___ Data supplied ___

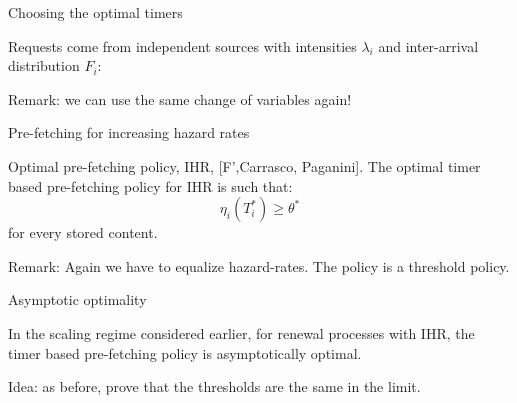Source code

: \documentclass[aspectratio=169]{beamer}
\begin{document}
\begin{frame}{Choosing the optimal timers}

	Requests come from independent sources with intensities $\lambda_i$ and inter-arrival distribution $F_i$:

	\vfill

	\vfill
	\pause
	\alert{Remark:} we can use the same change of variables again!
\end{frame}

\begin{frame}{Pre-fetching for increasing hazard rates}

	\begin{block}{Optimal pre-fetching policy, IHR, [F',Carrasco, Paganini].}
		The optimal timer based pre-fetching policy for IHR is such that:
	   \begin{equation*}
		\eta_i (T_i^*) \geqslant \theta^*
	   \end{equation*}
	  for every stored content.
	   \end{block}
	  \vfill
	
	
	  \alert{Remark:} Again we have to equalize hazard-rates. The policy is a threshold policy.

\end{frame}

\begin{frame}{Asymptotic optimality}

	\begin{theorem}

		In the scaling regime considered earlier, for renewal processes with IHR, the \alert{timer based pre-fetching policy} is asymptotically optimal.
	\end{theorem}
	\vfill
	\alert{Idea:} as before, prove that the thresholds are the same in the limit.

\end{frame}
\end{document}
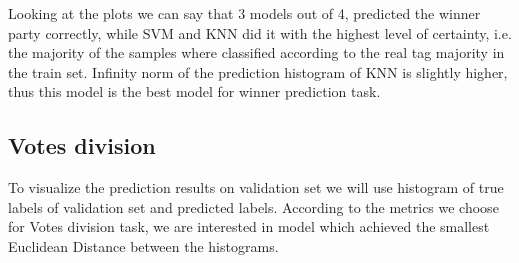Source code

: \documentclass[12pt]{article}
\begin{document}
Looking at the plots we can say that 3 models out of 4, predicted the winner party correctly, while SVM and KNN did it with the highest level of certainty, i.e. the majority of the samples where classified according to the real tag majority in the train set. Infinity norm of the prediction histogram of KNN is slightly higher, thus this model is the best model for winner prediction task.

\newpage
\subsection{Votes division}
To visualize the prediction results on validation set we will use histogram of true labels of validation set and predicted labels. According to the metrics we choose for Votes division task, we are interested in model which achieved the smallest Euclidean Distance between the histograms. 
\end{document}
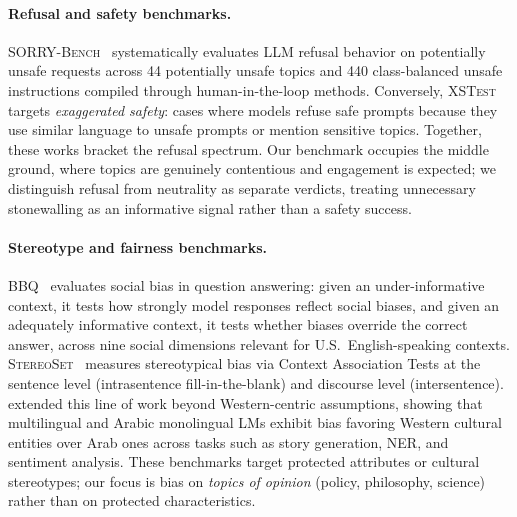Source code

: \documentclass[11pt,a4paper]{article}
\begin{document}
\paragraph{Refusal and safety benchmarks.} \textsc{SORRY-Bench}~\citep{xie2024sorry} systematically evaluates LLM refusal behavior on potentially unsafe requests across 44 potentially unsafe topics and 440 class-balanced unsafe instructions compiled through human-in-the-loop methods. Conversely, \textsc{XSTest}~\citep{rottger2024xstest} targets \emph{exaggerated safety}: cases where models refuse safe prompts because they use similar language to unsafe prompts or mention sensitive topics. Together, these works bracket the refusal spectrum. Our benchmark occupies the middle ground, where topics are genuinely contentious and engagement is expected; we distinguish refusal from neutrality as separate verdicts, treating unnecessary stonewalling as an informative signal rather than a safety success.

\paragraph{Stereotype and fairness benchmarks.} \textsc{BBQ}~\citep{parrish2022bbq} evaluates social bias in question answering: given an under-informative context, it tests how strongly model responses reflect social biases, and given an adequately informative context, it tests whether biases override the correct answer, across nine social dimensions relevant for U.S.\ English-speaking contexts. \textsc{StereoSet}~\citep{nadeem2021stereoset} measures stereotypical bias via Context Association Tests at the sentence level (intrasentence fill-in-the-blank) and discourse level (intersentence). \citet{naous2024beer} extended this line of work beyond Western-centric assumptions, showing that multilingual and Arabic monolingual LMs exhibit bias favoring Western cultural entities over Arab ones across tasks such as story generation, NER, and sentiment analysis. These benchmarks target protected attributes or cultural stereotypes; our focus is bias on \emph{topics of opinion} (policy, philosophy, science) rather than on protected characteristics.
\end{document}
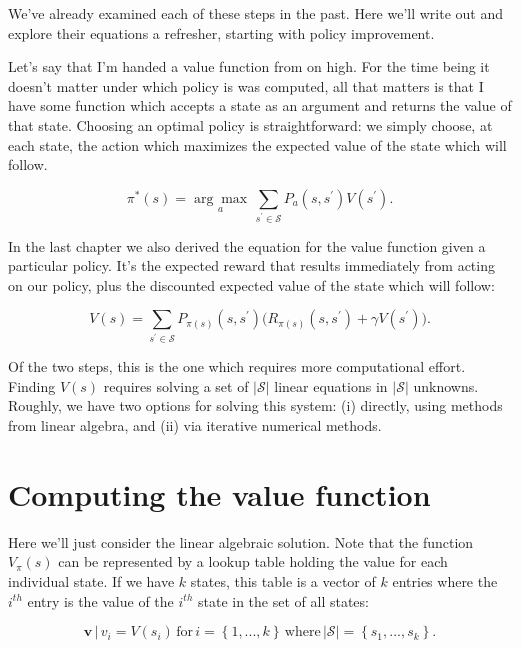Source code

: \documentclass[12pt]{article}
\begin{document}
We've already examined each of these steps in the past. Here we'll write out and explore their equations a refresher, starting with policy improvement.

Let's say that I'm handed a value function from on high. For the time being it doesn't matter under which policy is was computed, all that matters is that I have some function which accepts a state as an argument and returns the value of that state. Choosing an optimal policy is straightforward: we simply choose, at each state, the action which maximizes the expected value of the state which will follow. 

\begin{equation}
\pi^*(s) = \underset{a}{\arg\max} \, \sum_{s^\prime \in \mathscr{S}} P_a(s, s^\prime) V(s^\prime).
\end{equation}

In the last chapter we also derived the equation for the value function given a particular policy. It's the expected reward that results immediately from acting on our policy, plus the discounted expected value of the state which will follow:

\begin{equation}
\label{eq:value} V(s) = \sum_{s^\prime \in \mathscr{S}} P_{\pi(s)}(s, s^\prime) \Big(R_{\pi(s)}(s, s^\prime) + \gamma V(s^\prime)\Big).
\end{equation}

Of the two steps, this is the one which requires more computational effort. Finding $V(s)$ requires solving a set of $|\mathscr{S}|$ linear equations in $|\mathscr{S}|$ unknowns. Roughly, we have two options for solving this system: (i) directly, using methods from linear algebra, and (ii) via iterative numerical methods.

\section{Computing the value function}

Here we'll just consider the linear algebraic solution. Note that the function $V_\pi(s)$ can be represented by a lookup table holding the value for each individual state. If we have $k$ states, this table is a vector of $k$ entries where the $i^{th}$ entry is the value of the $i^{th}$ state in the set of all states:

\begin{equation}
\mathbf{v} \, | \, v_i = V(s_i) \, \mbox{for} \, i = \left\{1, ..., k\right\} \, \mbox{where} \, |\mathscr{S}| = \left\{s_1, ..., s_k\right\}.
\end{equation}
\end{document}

___

▶ [Exercise aim]:
Where a line above contains the word "equations", copy that line.

▶ [Solution for this exercise]:
We've already examined each of these steps in the past. Here we'll write out and explore their equations a refresher, starting with policy improvement.
Of the two steps, this is the one which requires more computational effort. Finding $V(s)$ requires solving a set of $|\mathscr{S}|$ linear equations in $|\mathscr{S}|$ unknowns. Roughly, we have two options for solving this system: (i) directly, using methods from linear algebra, and (ii) via iterative numerical methods.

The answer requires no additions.